The government has appointed a new deputy chair to the Australian Securities and Investments Commission following the resignation of Peter Kell.

Karen Chester, who has been the deputy chair of the Productivity Commission since May 2016, will take up the role of deputy chair of the Australian Securities and Investments Commission (ASIC) from 28 January 2019.

Treasurer Josh Frydenberg made the announcement of Ms Chester's appointment on Friday (7 December), stating that the new deputy chair had “developed deep expertise on ASIC’s role and capabilities” when she was the chair of a panel that undertook a four-month capability review of ASIC. The review resulted in a number of key changes to strengthen ASIC.

Ms Chester was a partner at Mercer and global head of infrastructure. Before joining Mercer, Ms Chester was a partner at Access Capital Advisers and the CEO of Access Economics.


She has a first class honours degree in economics from the University of Queensland and was awarded an honorary doctorate in economics by the university in 2017.

Government thanks Peter Kell for his service

The appointment comes following the departure of Mr Kell, who stepped down from his role this week after having tendered his resignation earlier this year.

Mr Kell was initially due to leave ASIC in May this year, when his five-year term expired. However, he was asked by the government to extend his tenure in order to assist with the transition of new chairman James Shipton.

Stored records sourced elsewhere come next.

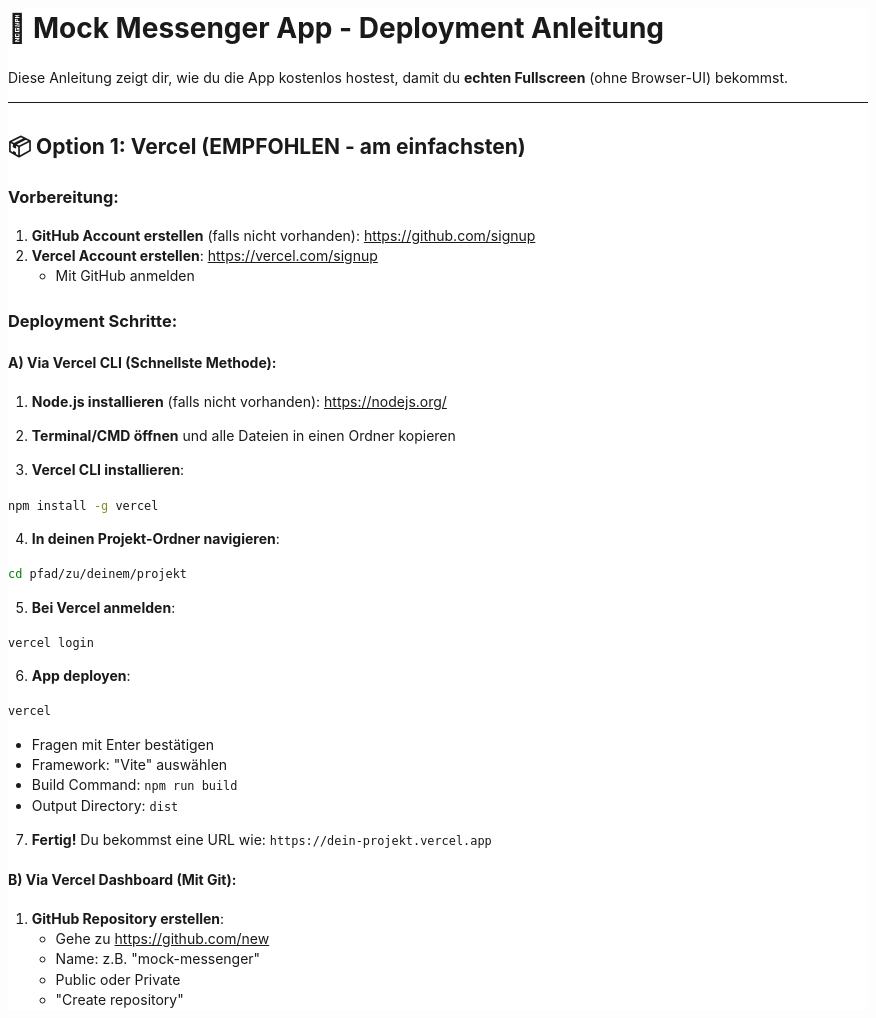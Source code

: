# 🚀 Mock Messenger App - Deployment Anleitung

Diese Anleitung zeigt dir, wie du die App kostenlos hostest, damit du **echten Fullscreen** (ohne Browser-UI) bekommst.

---

## 📦 Option 1: Vercel (EMPFOHLEN - am einfachsten)

### Vorbereitung:
1. **GitHub Account erstellen** (falls nicht vorhanden): https://github.com/signup
2. **Vercel Account erstellen**: https://vercel.com/signup
   - Mit GitHub anmelden

### Deployment Schritte:

#### A) Via Vercel CLI (Schnellste Methode):

1. **Node.js installieren** (falls nicht vorhanden): https://nodejs.org/

2. **Terminal/CMD öffnen** und alle Dateien in einen Ordner kopieren

3. **Vercel CLI installieren**:
```bash
npm install -g vercel
```

4. **In deinen Projekt-Ordner navigieren**:
```bash
cd pfad/zu/deinem/projekt
```

5. **Bei Vercel anmelden**:
```bash
vercel login
```

6. **App deployen**:
```bash
vercel
```
   - Fragen mit Enter bestätigen
   - Framework: "Vite" auswählen
   - Build Command: `npm run build`
   - Output Directory: `dist`

7. **Fertig!** Du bekommst eine URL wie: `https://dein-projekt.vercel.app`

#### B) Via Vercel Dashboard (Mit Git):

1. **GitHub Repository erstellen**:
   - Gehe zu https://github.com/new
   - Name: z.B. "mock-messenger"
   - Public oder Private
   - "Create repository"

He was also a key representative for ASIC during the financial services royal commission.

Given that Mr Kell’s extended contract would have expired in May 2019, Mr Kell handed in his resignation in September and stepped down from his role on Thursday (6 December).


Treasurer Josh Frydenberg commented: “The government again thanks Mr Kell for his important contribution to ASIC.”

He continued: “The Liberal National government has undertaken significant reforms to ensure that ASIC has the powers and resources it needs to combat misconduct in the financial services industry and across all corporations for the protection of Australian consumers.

“Ms Chester’s appointment follows the government’s significant investment in the leadership of ASIC, with the appointment of a new ASIC chair in Mr James Shipton, deputy chair in Mr Daniel Crennan QC, who has a key focus on enforcement, and two additional commissioners, Ms Danielle Press and Mr Sean Hughes.”

The government has been adding additional resources to ASIC to help it support its “new strategic direction”, which includes greater focus on enforcement.

[Related: ASIC focusing on loan fraud within banks]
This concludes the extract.